Uliveto, una schiacciata di colore?

Una finalità ricercata o una ingiustificabile scivolata? Il mondo del web, come è nella sua natura, non ha ignorato il modo in cui la Uliveto ha scelto di celebrare lo storico secondo posto ottenuto dalla nazionale di Volley femminile, di cui è sponsor, ai recenti Campionati del Mondo. Domenica 21 ottobre la Uliveto è uscita sul Corriere della Sera a pagina intera con una foto nella quale non era visibile Paola Egonu, coperta dalla grande bottiglia d’acqua in primo piano, unica giocatrice di colore della squadra. La Rete si è scatenata domandandosi se si trattasse di una sfortunata composizione grafica e di una deliberata scelta razzista.

Strategycom ha deciso di chiedere a un panel di soggetti della comunicazione un giudizio sulla vicenda. Il 57% degli intervistati sostiene di avere visto la pagina pubblicitaria, il 23% non l’ha vista direttamente ma ne ha sentito parlare. Le accuse di razzismo mosse a Uliveto sono condivise solo dal 9,5% del panel, viceversa il 57% ha interpretato il fatto come un mero errore tecnico e per il 19% si è trattato di una pubblicità semplicemente inopportuna. il 56,5% di chi ha considerato errata la pubblicità ritiene si sia trattato di un problema grafico dovuto alla eccessiva grandezza della foto, che non consentiva di fare meglio. Infine il 52% dei partecipanti ritiene siano giustificate le critiche a Uliveto per aver “cancellato” l’unica giocatrice di colore, rispetto al 38% che le ritiene sbagliate. Abbiamo fatto i maliziosi chiedendo ai partecipanti se pensavano che Uliveto avesse volontariamente commesso l’errore per dare più visibilità a una pagina che altrimenti sarebbe stata presto dimenticata. Solo il 6% la pensa in questo modo e per il 66.7% si tratta di un’affermazione sbagliata. Infine Il 62% pensa che Uliveto non avrà alcuna ricaduta in termini di vendite.

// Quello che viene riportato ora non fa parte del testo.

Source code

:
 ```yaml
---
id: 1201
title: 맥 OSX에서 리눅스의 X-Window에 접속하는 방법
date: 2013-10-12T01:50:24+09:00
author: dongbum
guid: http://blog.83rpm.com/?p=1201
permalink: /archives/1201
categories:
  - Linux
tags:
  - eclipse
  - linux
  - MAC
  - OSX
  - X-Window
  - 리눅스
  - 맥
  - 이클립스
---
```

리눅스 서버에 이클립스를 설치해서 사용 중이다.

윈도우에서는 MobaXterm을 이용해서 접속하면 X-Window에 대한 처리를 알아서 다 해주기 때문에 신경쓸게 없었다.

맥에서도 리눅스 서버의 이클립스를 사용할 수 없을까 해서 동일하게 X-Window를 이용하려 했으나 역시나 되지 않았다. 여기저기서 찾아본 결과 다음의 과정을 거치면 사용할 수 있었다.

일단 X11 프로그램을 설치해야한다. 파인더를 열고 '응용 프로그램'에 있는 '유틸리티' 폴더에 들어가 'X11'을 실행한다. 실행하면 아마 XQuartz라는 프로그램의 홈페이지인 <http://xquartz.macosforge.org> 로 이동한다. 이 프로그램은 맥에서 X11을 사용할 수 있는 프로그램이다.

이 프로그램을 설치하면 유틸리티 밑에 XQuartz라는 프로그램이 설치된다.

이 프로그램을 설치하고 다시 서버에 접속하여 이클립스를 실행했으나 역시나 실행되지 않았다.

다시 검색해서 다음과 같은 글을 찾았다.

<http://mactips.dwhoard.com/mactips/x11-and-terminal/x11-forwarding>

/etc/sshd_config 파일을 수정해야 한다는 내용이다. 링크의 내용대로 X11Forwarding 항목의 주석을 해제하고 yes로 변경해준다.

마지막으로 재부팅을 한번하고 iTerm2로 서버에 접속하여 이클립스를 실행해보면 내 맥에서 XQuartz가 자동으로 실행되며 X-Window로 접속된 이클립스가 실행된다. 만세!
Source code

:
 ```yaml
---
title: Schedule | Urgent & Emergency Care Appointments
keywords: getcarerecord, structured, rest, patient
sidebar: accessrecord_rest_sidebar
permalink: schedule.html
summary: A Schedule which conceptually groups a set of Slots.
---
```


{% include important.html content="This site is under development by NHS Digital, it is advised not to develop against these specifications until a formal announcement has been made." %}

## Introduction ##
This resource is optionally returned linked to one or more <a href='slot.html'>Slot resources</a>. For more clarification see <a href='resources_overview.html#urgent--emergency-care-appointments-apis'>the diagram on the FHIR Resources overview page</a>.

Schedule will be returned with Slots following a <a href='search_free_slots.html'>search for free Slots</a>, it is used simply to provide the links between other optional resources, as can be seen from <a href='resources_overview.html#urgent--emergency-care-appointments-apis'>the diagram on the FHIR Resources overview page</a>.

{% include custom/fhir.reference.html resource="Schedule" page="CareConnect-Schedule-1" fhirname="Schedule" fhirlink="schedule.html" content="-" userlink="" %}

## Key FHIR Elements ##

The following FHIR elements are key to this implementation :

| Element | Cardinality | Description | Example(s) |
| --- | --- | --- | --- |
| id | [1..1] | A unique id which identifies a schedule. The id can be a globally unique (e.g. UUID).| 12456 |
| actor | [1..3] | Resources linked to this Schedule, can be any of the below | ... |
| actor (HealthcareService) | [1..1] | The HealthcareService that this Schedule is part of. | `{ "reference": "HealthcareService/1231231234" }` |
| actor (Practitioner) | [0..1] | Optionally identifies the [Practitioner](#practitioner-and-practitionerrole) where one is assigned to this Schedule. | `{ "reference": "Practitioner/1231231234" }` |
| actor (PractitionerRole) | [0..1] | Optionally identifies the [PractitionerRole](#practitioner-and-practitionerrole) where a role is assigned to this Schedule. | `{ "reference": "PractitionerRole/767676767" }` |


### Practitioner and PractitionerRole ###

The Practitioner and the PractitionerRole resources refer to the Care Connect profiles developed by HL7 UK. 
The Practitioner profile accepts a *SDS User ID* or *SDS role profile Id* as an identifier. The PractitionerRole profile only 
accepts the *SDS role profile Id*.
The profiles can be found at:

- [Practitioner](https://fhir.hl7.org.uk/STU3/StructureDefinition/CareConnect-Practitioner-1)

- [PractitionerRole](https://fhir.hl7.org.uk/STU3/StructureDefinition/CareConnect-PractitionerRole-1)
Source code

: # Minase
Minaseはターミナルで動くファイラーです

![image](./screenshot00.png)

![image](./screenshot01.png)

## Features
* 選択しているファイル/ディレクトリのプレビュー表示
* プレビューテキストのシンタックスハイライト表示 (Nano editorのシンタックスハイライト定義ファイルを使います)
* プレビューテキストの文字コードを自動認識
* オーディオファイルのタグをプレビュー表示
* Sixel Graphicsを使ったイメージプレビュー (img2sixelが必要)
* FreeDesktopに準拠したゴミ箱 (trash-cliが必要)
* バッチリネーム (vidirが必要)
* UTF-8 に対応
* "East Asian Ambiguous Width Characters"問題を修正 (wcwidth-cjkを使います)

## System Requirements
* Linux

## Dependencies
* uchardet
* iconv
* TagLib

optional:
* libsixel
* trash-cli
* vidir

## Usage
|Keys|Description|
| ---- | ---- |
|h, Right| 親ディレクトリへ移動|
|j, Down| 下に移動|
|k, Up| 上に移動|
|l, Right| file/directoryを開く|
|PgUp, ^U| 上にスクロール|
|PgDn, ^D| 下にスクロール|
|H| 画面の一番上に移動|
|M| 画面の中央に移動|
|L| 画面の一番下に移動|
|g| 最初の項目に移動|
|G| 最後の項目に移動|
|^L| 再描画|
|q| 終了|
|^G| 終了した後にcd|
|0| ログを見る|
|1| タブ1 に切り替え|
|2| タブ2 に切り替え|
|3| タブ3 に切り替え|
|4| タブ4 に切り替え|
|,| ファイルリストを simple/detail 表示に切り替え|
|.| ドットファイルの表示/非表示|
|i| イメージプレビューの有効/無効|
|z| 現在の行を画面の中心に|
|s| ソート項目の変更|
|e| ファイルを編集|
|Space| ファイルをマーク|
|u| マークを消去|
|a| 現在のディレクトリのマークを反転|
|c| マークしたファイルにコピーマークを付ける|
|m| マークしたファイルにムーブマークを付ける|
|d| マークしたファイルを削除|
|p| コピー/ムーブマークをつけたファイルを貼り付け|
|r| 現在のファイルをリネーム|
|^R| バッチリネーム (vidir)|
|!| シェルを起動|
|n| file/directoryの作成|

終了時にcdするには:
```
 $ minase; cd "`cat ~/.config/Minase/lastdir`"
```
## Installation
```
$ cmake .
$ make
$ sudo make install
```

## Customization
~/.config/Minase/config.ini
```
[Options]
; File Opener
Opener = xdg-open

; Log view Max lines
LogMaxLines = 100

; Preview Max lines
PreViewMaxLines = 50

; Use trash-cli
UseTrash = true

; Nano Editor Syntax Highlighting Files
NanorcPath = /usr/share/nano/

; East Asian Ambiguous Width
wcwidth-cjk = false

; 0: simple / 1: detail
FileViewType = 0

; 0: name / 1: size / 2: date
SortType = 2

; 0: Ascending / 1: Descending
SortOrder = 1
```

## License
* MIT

Quello che è certo è che l’ufficio Marketing di Uliveto è, dal nostro punto di vista, incappato in una notevole negligenza. Professionisti della comunicazione si sarebbero dovuti accorgere del possibile scivolone prima di incapparvi. Un minimo di conoscenza sulla materia, la pallavolo, avrebbe rivelato anche a un occhio distratto l’errore e si sarebbe potuto immediatamente correre ai ripari. Detto questo è chiaro che la risonanza è stata enorme e il nome dello sponsor è stato citato in prima serata da molti TG e finito sulle prime pagine di tutti i quotidiani nazionale. Come dire: “Anche male ma basta che se ne parli!”.